Friday, January 23, 2009

Anatomy of an online political (or program) campaign - social media lessons from Obama

Edelman Digital has published a paper that really drills into the strategy and tactics used by Barack Obama in his campaign to be nominated and then elected as US President.

Entitled, The Social Pulpit: Barack Obama’s Social Media Kit, the techniques used by Obama's online campaign staff, led by one of Facebook's founders, are useful in more than simply a political campaign.

The same techniques could be used by any organisation with an ongoing program or online communications need - ergo almost every public sector agency.

I've paraphrased some of the key strategies used below (the ones that stood out for me):

Provide multiple channels and depths of engagement
Allow individuals to select the channel and depth of their engagement with your organisation/program. As individuals become more confident over time, some will shift between channels to greater engagement levels.


Support super users
A one-size-fits-all approach to users (people!) doesn't take into account the natural propensity for some to become intensely involved. These high-involvement individuals are often key gatekeepers or community leaders and by supporting them in a leadership role they stimulate a lot of their followers to engage through generating trust and confidence.

This isn't new for the public sector - when government agencies meet with 'business leaders', 'community leaders', 'religious leaders' and so forth, these individuals are being given a level of engagement (and respect) by the agencies that reflects their influence in the community. Online is exactly the same - treat online community leaders (super users) with respect by empowering them with tools and channels that support them as leaders in their communities. Note this including listening to them!


Feed the online community
Give a person a fish and he'll eat for a day, give a person access to online content they can mash-up and republish and you'll feed a community for a lifetime.

User-generated content is at the heart of the internet. By supporting and feeding this with content that your users can reuse (in appropriate ways) your organisation will massively increase engagement and reach.

I know that government in Australia is often very cagey about appropriate use of data, and holds deep concerns over inappropriate misuse or material being taken out of context. However this still happens every single day in the media and in peoples' homes. In the US, where government data and photos is all copyright free there is enormous re-use and useful extensions to data through community engagement. in the UK the government is giving cash prizes to individuals and groups who can re-use government information to add value.

Even in Australia the most popular government site (roughly 1/3 of ALL traffic to government sites) is the Bureau of Meteorology - because people reuse the weather data in many different ways in many different websites and applications.

Liberating data builds engagement - appropriate usage can be addressed through existing copyright schemes (such as Creative Commons) and yes, the ABS releases data under this copyright already.


Go where the people are - use the tools they know
A large number of Australians use Google, Youtube, Facebook, Myspace, Wikipedia and a number of other sites on a daily basis. By comparison they rarely go to government sites.

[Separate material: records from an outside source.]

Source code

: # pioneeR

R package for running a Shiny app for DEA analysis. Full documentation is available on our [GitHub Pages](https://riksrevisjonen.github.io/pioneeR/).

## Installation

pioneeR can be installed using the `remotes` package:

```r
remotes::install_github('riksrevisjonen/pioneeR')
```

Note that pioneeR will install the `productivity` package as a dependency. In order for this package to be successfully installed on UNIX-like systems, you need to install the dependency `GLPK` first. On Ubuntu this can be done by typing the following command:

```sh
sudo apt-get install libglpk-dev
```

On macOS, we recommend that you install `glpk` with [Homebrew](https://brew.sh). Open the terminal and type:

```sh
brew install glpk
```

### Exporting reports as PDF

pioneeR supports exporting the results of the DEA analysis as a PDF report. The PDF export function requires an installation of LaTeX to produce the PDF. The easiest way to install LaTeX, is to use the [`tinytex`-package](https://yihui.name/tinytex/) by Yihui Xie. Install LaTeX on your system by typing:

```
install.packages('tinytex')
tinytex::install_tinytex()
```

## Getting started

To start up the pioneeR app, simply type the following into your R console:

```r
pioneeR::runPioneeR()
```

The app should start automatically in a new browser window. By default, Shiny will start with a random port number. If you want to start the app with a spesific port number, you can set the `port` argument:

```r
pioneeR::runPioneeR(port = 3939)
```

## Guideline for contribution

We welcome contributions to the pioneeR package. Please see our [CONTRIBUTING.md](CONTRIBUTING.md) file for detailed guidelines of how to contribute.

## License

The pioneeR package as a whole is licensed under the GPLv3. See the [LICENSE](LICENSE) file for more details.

Therefore to reach Australians, use the tools they already use in the places they already know.

It's not really difficult to understand. Federally we run 'community cabinets', government agencies run stands at public festivals and shows and police are told to get out into the community. To remain relevant and in touch, government must go to the people - both offline and online.

Plus this saves a lot of IT dollars by reusing existing infrastructure and tools. I've seen government websites go down regularly for maintenance. In comparison how often are Google, Facebook or Youtube offline?


Make it findable
If people cannot find you, they cannot engage with you. Ensure that you make the community (particularly community leaders) aware of what you're doing. Use simple web addresses and ensure you rank high in Google and other search engines (Yahoo and Microsoft Live). Search rankings may be rocket science, but getting listed isn't.


Right-size your infrastructure
Make sure that you put sufficient infrastructure in place to start with, and that it can scale upwards and downwards extremely rapidly. These days most major hosting companies allow very flexible bandwidth scaling, and if running virtual servers it can be very easy to scale the traffic limits of a site up and down quickly.

This helps both avoid messy and public timeouts, as well as minimising overspend when too much infrastructure is provisioned.

For the users it means they get rapid service when they need it - helping increase the stickiness and engagement of your program.


Put the right team on the job
Government has a habit of rating people by level rather than by skills. This means that often people are on steep learning curves or in roles they simply do not have the interest or disposition for.

It is critical to put together the right team, with the right skills and the right mindset to do the job right.

It's also useful to involve people with strong external networks, who can tap advisors that further extend the effectiveness of your online campaign.